THE UK Government would not send teenagers to jail for defying the Tories’ proposed “mandatory” national service scheme, Home Secretary James Cleverly has said.
The top Tory MP said the proposals – which would be paid for with money brought in to replace lost EU structural funds – were aimed at getting young people “out of their bubble” and would not involve the threat of criminal sanctions for those who refuse to comply.
Cleverly’s comments come after The Mirror reported on a leaked Tory briefing document on their conscription policy which did not rule out jailing teens who refuse to comply.
In the first major policy announcement ahead of the General Election, Rishi Sunak pledged to get 18-year-olds to either join the military for 12 months or “volunteer” one weekend a month for a year.
The Prime Minister said the policy would help unite society in an “increasingly uncertain world” and give young people a “shared sense of purpose”.
In an apparent pitch to older voters and those who may turn to Reform UK, the Conservatives said volunteering could include helping local fire, police and NHS services, and charities tackling loneliness and supporting elderly people.
Opposition critics have dismissed the plans as unserious, with Labour saying the pledge would never come to fruition and amounted to “another unfunded commitment”.
Touring broadcast studios on Sunday, Cleverly said the Tories would ensure the scheme “fits with different people’s attitudes and aspirations” after questions arose over whether teenagers would be punished for not taking part.
“There’s going to be no criminal sanction.

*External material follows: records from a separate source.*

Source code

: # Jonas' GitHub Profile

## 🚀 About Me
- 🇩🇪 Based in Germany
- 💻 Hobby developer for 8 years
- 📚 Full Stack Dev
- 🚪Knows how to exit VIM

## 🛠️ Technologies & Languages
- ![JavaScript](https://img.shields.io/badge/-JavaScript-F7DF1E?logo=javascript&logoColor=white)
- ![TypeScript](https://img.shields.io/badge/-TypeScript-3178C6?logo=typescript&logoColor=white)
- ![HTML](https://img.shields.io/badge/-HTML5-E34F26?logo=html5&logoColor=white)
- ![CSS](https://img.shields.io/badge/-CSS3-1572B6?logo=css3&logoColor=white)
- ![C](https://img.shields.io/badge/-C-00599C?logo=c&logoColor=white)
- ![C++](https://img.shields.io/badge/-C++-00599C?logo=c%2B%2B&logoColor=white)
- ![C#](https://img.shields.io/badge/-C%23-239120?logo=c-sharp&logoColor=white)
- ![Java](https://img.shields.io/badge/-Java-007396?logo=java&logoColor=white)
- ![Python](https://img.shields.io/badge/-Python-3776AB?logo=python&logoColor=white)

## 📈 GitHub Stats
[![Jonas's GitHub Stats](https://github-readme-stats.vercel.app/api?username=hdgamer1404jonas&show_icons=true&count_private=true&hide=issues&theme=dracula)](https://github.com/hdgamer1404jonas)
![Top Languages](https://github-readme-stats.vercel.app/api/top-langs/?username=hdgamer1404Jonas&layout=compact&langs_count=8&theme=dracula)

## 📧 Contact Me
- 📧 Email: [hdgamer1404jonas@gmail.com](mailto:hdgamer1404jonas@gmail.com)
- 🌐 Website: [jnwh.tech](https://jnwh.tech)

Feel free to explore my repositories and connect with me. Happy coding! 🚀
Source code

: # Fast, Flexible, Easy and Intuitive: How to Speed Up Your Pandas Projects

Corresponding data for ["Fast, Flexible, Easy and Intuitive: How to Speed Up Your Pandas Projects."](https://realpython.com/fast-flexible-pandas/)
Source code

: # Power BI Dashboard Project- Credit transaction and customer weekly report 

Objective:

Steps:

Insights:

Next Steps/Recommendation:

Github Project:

There’s no-one going to jail over this,” he told Sky News’s Sunday Morning With Trevor Phillips programme.
READ MORE: 'Scandal': SNP pan Tory plan to pay for conscription with Brexit replacement funding
“This is about dealing with what we know to be the case, which is social fragmentation.
“Too many young people live in a bubble within their own communities. They don’t mix with people of different religions, they don’t mix with different viewpoints.”
Labour’s shadow work and pensions secretary Liz Kendall said: “This is an unfunded commitment, a headline-grabbing gimmick, it is not a proper plan to deliver it, it doesn’t deal with the big challenges facing young people who are desperate to get the skills and qualifications they need to get good jobs, to have a home they can call their own.”
The Conservatives said they would establish a royal commission bringing in expertise from across the military and civil society to establish the details of what they described as the “bold” national service programme.
The party said this commission would be tasked with bringing forward a proposal for how to ensure the first pilot is open for applications in September 2025.
After that, it would seek to introduce a new “National Service Act” to make the measures compulsory by the end of the next Parliament, the party said.
The military option would be selective, with some 30,000 placements for “the brightest and best” while everyone else would carry out volunteer work instead, the Conservatives said.
It estimates the programme will cost £2.5 billion a year by the end of the decade and plans to fund £1bn through plans to “crack down on tax avoidance and evasion”.
The remaining £1.5bn will be paid for with money previously used for the UK Shared Prosperity Fund (UKSPF), a key part of the Levelling Up agenda which was intended to replace EU structural funding lost after Brexit, the Tories said.
Labour pointed out that David Cameron (above) introduced a similar scheme – the National Citizen Service – when he was prime minister.
Cameron’s announcement had no military component to it, instead encouraging youngsters to take part in activities such as outdoor education-style courses as part of his “Big Society” initiative.
Reform UK leader Richard Tice said the plan was “completely unworkable”, while Green Party co-leader Carla Denyer described it as “removed from reality” and “not what our military needs and it certainly isn’t what our young people need.”